Gazipur fish mandi

By Abhijit Menon-Sen <ams@toroid.org>

2011-07-27

Hassath and I don't eat fish as often as we'd like, because buying good fish meant going halfway across the city to INA Market… until our visit to the Gazipur fish mandi (wholesale market) today.

We've been living two kilometres away from the mandi for four years. At first, we had no idea it was there. Later, we knew vaguely where it was, but the road was so bad that we stayed away. Still later, when the road was relaid and we'd passed by a couple of time, timing and inertia kept us away. But we'd run out of excuses, and a recent conversation over fish curry led to our excursion early this morning.

The market was bustling with activity when we reached at a quarter to six. There were fish laid out on ice in front of every stall, catfish flopping about in tanks, and an endless stream of Thermocol ice-boxes being unloaded from trucks, catalogued, opened, and displayed—in stalls or just by the side of the road. It was muddy because of the rains and melting ice, but not too dirty. There were fewer customers than I had expected (and Hassath was the only woman there).

At the first shop we passed, we saw huge katla (carp) laid out next to black pomfret and prawns, the latter for an astonishing INR180 per kilo (I bought a kilo immediately; they would have cost twice that amount at INA). We wandered on past silver pomfret, spanish mackerel, huge prawns, a mound of sting rays (which I would have bought if I knew how to cook them), and many other fish that I didn't recognise. There was one section of the market that we didn't have time to visit.
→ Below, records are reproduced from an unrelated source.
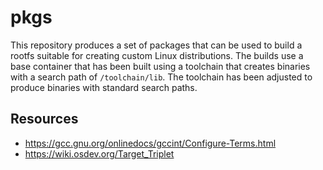 # pkgs

This repository produces a set of packages that can be used to build a rootfs suitable for creating custom Linux distributions.
The builds use a base container that has been built using a toolchain that creates binaries with a search path of `/toolchain/lib`.
The toolchain has been adjusted to produce binaries with standard search paths.

## Resources

- https://gcc.gnu.org/onlinedocs/gccint/Configure-Terms.html
- https://wiki.osdev.org/Target_Triplet
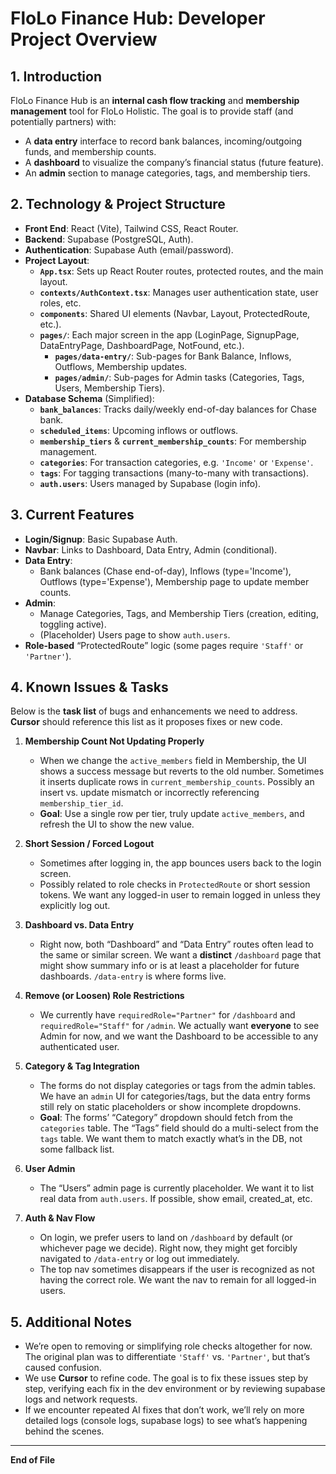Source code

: # FloLo Finance Hub: Developer Project Overview

## 1. Introduction

FloLo Finance Hub is an **internal cash flow tracking** and **membership management** tool for FloLo Holistic. The goal is to provide staff (and potentially partners) with:

- A **data entry** interface to record bank balances, incoming/outgoing funds, and membership counts.
- A **dashboard** to visualize the company’s financial status (future feature).
- An **admin** section to manage categories, tags, and membership tiers.

## 2. Technology & Project Structure

- **Front End**: React (Vite), Tailwind CSS, React Router.
- **Backend**: Supabase (PostgreSQL, Auth).
- **Authentication**: Supabase Auth (email/password).  
- **Project Layout**:
  - **`App.tsx`**: Sets up React Router routes, protected routes, and the main layout.
  - **`contexts/AuthContext.tsx`**: Manages user authentication state, user roles, etc.
  - **`components`**: Shared UI elements (Navbar, Layout, ProtectedRoute, etc.).
  - **`pages/`**: Each major screen in the app (LoginPage, SignupPage, DataEntryPage, DashboardPage, NotFound, etc.).
    - **`pages/data-entry/`**: Sub-pages for Bank Balance, Inflows, Outflows, Membership updates.
    - **`pages/admin/`**: Sub-pages for Admin tasks (Categories, Tags, Users, Membership Tiers).
- **Database Schema** (Simplified):
  - **`bank_balances`**: Tracks daily/weekly end-of-day balances for Chase bank.
  - **`scheduled_items`**: Upcoming inflows or outflows.  
  - **`membership_tiers`** & **`current_membership_counts`**: For membership management.  
  - **`categories`**: For transaction categories, e.g. `'Income'` or `'Expense'`.  
  - **`tags`**: For tagging transactions (many-to-many with transactions).
  - **`auth.users`**: Users managed by Supabase (login info).

## 3. Current Features

- **Login/Signup**: Basic Supabase Auth.
- **Navbar**: Links to Dashboard, Data Entry, Admin (conditional).
- **Data Entry**:
  - Bank balances (Chase end-of-day), Inflows (type='Income'), Outflows (type='Expense'), Membership page to update member counts.
- **Admin**:
  - Manage Categories, Tags, and Membership Tiers (creation, editing, toggling active).
  - (Placeholder) Users page to show `auth.users`.
- **Role-based** “ProtectedRoute” logic (some pages require `'Staff'` or `'Partner'`).

## 4. Known Issues & Tasks

Below is the **task list** of bugs and enhancements we need to address. **Cursor** should reference this list as it proposes fixes or new code.

1. **Membership Count Not Updating Properly**  
   - When we change the `active_members` field in Membership, the UI shows a success message but reverts to the old number. Sometimes it inserts duplicate rows in `current_membership_counts`. Possibly an insert vs. update mismatch or incorrectly referencing `membership_tier_id`.
   - **Goal**: Use a single row per tier, truly update `active_members`, and refresh the UI to show the new value.

2. **Short Session / Forced Logout**  
   - Sometimes after logging in, the app bounces users back to the login screen.
   - Possibly related to role checks in `ProtectedRoute` or short session tokens. We want any logged-in user to remain logged in unless they explicitly log out.

3. **Dashboard vs. Data Entry**  
   - Right now, both “Dashboard” and “Data Entry” routes often lead to the same or similar screen. We want a **distinct** `/dashboard` page that might show summary info or is at least a placeholder for future dashboards. `/data-entry` is where forms live.

4. **Remove (or Loosen) Role Restrictions**  
   - We currently have `requiredRole="Partner"` for `/dashboard` and `requiredRole="Staff"` for `/admin`. We actually want **everyone** to see Admin for now, and we want the Dashboard to be accessible to any authenticated user.

5. **Category & Tag Integration**  
   - The forms do not display categories or tags from the admin tables. We have an `admin` UI for categories/tags, but the data entry forms still rely on static placeholders or show incomplete dropdowns. 
   - **Goal**: The forms’ “Category” dropdown should fetch from the `categories` table. The “Tags” field should do a multi-select from the `tags` table. We want them to match exactly what’s in the DB, not some fallback list.

6. **User Admin**  
   - The “Users” admin page is currently placeholder. We want it to list real data from `auth.users`. If possible, show email, created_at, etc.

7. **Auth & Nav Flow**  
   - On login, we prefer users to land on `/dashboard` by default (or whichever page we decide). Right now, they might get forcibly navigated to `/data-entry` or log out immediately. 
   - The top nav sometimes disappears if the user is recognized as not having the correct role. We want the nav to remain for all logged-in users.

## 5. Additional Notes

- We’re open to removing or simplifying role checks altogether for now. The original plan was to differentiate `'Staff'` vs. `'Partner'`, but that’s caused confusion. 
- We use **Cursor** to refine code. The goal is to fix these issues step by step, verifying each fix in the dev environment or by reviewing supabase logs and network requests.
- If we encounter repeated AI fixes that don’t work, we’ll rely on more detailed logs (console logs, supabase logs) to see what’s happening behind the scenes.

---

**End of File**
We thought we'd have to take the fish home and clean the fish ourselves, but we found a number of people with buckets of water, tarpaulin sheets, and botis (large blades mounted vertically on a wooden block—traditional kitchen equipment in Bengal) waiting to clean people's "catch" for a small fee. We bought a whole Rohu and a shining silver Hilsa, and while they were being cleaned and sliced, we listened to people (mostly resellers, judging from the amount of fish they were buying) bargaining around us.

The prawns—cooked in a green curry—were delicious.